[Entries supplied]:
=== Begin Enclosure ===
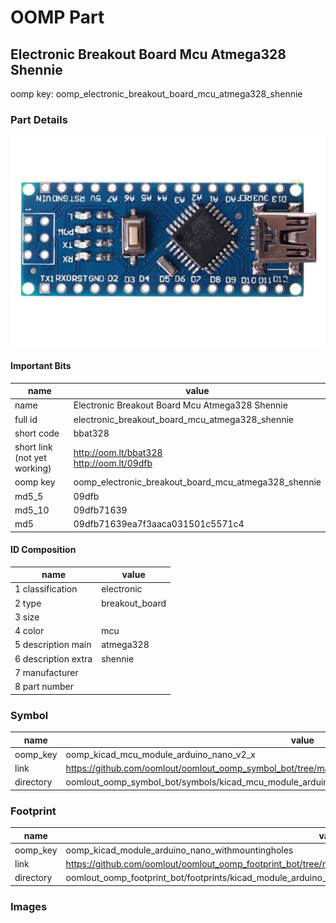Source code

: # OOMP Part  
## Electronic Breakout Board Mcu Atmega328 Shennie  
  
oomp key: oomp_electronic_breakout_board_mcu_atmega328_shennie  
  
### Part Details  
  
[![working.jpg](working_600.jpg)](working.jpg)  
  
#### Important Bits  
| name | value | 
| --- | --- | 
| name | Electronic Breakout Board Mcu Atmega328 Shennie | 
| full id | electronic_breakout_board_mcu_atmega328_shennie | 
| short code | bbat328 | 
| short link<br>(not yet working) | http://oom.lt/bbat328<br>http://oom.lt/09dfb | 
| oomp key | oomp_electronic_breakout_board_mcu_atmega328_shennie | 
| md5_5 | 09dfb | 
| md5_10 | 09dfb71639 | 
| md5 | 09dfb71639ea7f3aaca031501c5571c4 | 
#### ID Composition  
| name | value | 
| --- | --- | 
| 1 classification | electronic | 
| 2 type | breakout_board | 
| 3 size |  | 
| 4 color | mcu | 
| 5 description main | atmega328 | 
| 6 description extra | shennie | 
| 7 manufacturer |  | 
| 8 part number |  | 
### Symbol  
| name | value | 
| --- | --- | 
| oomp_key | oomp_kicad_mcu_module_arduino_nano_v2_x | 
| link | https://github.com/oomlout/oomlout_oomp_symbol_bot/tree/main/symbols/kicad_mcu_module_arduino_nano_v2_x | 
| directory | oomlout_oomp_symbol_bot/symbols/kicad_mcu_module_arduino_nano_v2_x//working/working.kicad_sym | 
### Footprint  
| name | value | 
| --- | --- | 
| oomp_key | oomp_kicad_module_arduino_nano_withmountingholes | 
| link | https://github.com/oomlout/oomlout_oomp_footprint_bot/tree/main/foootprntss/kicad_module_arduino_nano_withmountingholes | 
| directory | oomlout_oomp_footprint_bot/footprints/kicad_module_arduino_nano_withmountingholes//working/working.kicad_mod | 
### Images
=== End Enclosure ===
[What you should do]:
The answer is the listing above restated word for word, pictures removed.

[Final answer]:
Source code

: # OOMP Part  
## Electronic Breakout Board Mcu Atmega328 Shennie  
  
oomp key: oomp_electronic_breakout_board_mcu_atmega328_shennie  
  
### Part Details  
  
[![working.jpg](working_600.jpg)](working.jpg)  
  
#### Important Bits  
| name | value | 
| --- | --- | 
| name | Electronic Breakout Board Mcu Atmega328 Shennie | 
| full id | electronic_breakout_board_mcu_atmega328_shennie | 
| short code | bbat328 | 
| short link<br>(not yet working) | http://oom.lt/bbat328<br>http://oom.lt/09dfb | 
| oomp key | oomp_electronic_breakout_board_mcu_atmega328_shennie | 
| md5_5 | 09dfb | 
| md5_10 | 09dfb71639 | 
| md5 | 09dfb71639ea7f3aaca031501c5571c4 | 
#### ID Composition  
| name | value | 
| --- | --- | 
| 1 classification | electronic | 
| 2 type | breakout_board | 
| 3 size |  | 
| 4 color | mcu | 
| 5 description main | atmega328 | 
| 6 description extra | shennie | 
| 7 manufacturer |  | 
| 8 part number |  | 
### Symbol  
| name | value | 
| --- | --- | 
| oomp_key | oomp_kicad_mcu_module_arduino_nano_v2_x | 
| link | https://github.com/oomlout/oomlout_oomp_symbol_bot/tree/main/symbols/kicad_mcu_module_arduino_nano_v2_x | 
| directory | oomlout_oomp_symbol_bot/symbols/kicad_mcu_module_arduino_nano_v2_x//working/working.kicad_sym | 
### Footprint  
| name | value | 
| --- | --- | 
| oomp_key | oomp_kicad_module_arduino_nano_withmountingholes | 
| link | https://github.com/oomlout/oomlout_oomp_footprint_bot/tree/main/foootprntss/kicad_module_arduino_nano_withmountingholes | 
| directory | oomlout_oomp_footprint_bot/footprints/kicad_module_arduino_nano_withmountingholes//working/working.kicad_mod | 
### Images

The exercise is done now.